Alguns dos moradores que usam esses animais como comida estão indignados com os protestos. “Não há nada de estranho nisso,” disse um fazendeiro em Rhine Valley ao The Local2 , uma rede europeia de notícias em língua inglesa. “Carne é carne”.

Outros países receberam atenção negativa da mídia por comerem carne de gato e cachorro no passado. O festival de consumo de cães da China enfrentou críticas, bem como o consumo de nureongi, cães coreanos criados para ser alimento. Como na Suíça, na Coreia é ilegal abater e vender carne de cachorro para fins comerciais. Contudo, não há proibição específica para abate não comercial para alimentação. Mesmo o banimento de carne de cachorro para fim comercial não é rigorosamente aplicada3.

Enquanto os suíços consomem animais “de estimação” ou animais de rua, os nureongi coreanos são criados especialmente para consumo e não são mantidos como animais “de estimação”. São considerados diferentes dos cães domésticos que os coreanos amam e cuidam (e não comem)4. Essa raça de animais não possui nome científico, mas o termo informal nureongi significa “amarelo”. Outra gíria para eles é ddong-gae ou “cães de merda”, pelo fato de comerem fezes. Eles são considerados vira-latas e não são permitidos a entrar nas casas. Em contraste, cães “de estimação” são citados usando a mais honrosa palavra de origem chinesa: gyeon.

Suíços, Chineses e Coreanos que comem esses animais, são severamente criticados por pessoas de outras culturas. Mas por que matar e consumir milhões de outros animais como vacas, porcos e galinhas é considerado aceitável? Por que inseminar artificialmente uma vaca leiteira em uma fazenda, depois matar seu bebê pela carne de vitela não causa ofensa pública? É fácil desprezar as práticas de outros países, mas tais críticas nos distraem de examinar as questões éticas que envolvem nossas próprias práticas.

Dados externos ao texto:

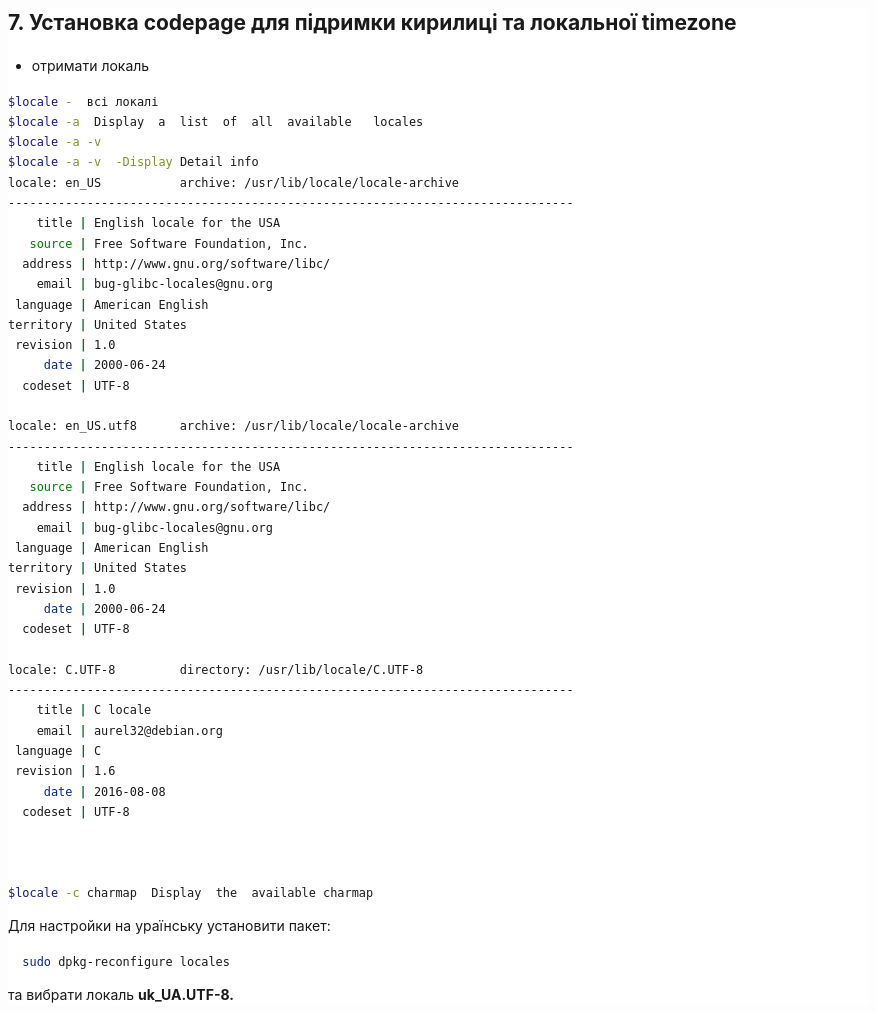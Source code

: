 ## 7. <a name="p07">Установка codepage для підримки кирилиці та  локальної timezone</a>

- отримати локаль

```bash
$locale -  всі локалі
$locale -a  Display  a  list  of  all  available   locales
$locale -a -v
$locale -a -v  -Display Detail info
locale: en_US           archive: /usr/lib/locale/locale-archive
-------------------------------------------------------------------------------
    title | English locale for the USA
   source | Free Software Foundation, Inc.
  address | http://www.gnu.org/software/libc/
    email | bug-glibc-locales@gnu.org
 language | American English
territory | United States
 revision | 1.0
     date | 2000-06-24
  codeset | UTF-8

locale: en_US.utf8      archive: /usr/lib/locale/locale-archive
-------------------------------------------------------------------------------
    title | English locale for the USA
   source | Free Software Foundation, Inc.
  address | http://www.gnu.org/software/libc/
    email | bug-glibc-locales@gnu.org
 language | American English
territory | United States
 revision | 1.0
     date | 2000-06-24
  codeset | UTF-8

locale: C.UTF-8         directory: /usr/lib/locale/C.UTF-8
-------------------------------------------------------------------------------
    title | C locale
    email | aurel32@debian.org
 language | C
 revision | 1.6
     date | 2016-08-08
  codeset | UTF-8



$locale -c charmap  Display  the  available charmap

```

Для настройки на ураїнську  установити пакет:

```bash
  sudo dpkg-reconfigure locales 

```
та вибрати локаль  **uk_UA.UTF-8.**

Se rejeitarmos o especismo, então devemos respeitar todos os animais. Não há nenhuma razão moralmente justificável para que um gato ou cão deva ser respeitado mais do que uma galinha ou um peixe. Da mesma forma que a distinção entre o animal de estimação gyeon e o consumível nureongi é arbitrária, a distinção que a maior parte do mundo ocidental faz entre animais de pecuária e os outros é também arbitrária. Cães e gatos recebem tratamento especial em muitos lugares porque suas culturas os consideram como animais de estimação. O que muitas pessoas não pensam é sobre o fato dos animais sencientes terem a capacidade de sofrer e desfrutar, independentemente da espécie, serem prejudicados quando os criamos e matamos para alimentação. Se nos horroriza que os Coreanos criem uma classe de cães chamados de “cães de carne”, ou que os Suíços consumam carne de gato e cachorro, então também deveríamos questionar os horrores de consumir toda a carne e produtos de origem animal.


1 BBC Newsbeat (2014) “Stop eating cats and dogs say animal rights campaigners in Switzerland”, BBC Newsbeat, 26 November [acessado em 17 de dezembro de 2014].

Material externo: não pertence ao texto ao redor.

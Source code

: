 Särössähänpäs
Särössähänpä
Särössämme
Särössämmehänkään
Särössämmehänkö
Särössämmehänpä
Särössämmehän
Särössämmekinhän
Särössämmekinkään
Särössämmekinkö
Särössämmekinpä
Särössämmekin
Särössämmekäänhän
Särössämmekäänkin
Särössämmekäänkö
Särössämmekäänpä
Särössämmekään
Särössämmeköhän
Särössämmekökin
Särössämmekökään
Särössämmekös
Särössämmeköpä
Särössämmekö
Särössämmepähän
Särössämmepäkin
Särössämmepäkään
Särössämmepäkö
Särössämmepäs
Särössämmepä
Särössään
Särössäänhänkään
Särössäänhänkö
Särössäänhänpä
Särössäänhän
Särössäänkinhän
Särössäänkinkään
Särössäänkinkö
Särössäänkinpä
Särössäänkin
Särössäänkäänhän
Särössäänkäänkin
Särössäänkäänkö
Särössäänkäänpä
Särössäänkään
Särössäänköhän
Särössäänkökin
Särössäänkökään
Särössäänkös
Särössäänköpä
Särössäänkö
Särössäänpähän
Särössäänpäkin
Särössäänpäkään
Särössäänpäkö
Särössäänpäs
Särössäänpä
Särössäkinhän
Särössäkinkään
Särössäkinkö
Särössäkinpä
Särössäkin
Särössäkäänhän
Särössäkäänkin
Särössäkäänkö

2 The Local (2012) “Dogs and cats ‘still eaten in Switzerland’”, The Local, 27 December [acessado em 4 de dezembro de 2014].

3 Kim, E. R. (2008) “Dog meat in Korea: A social-legal challenge”, Animal Law Review, 14, pp. 201-236 [acessado em 10 de dezembro de 2014].

4 Podberscek, L. A. (2009) “Good to pet and eat: The keeping and consuming of dogs and cats in South Korea”, Journal of Social Issues, 65 (3), pp. 615-632.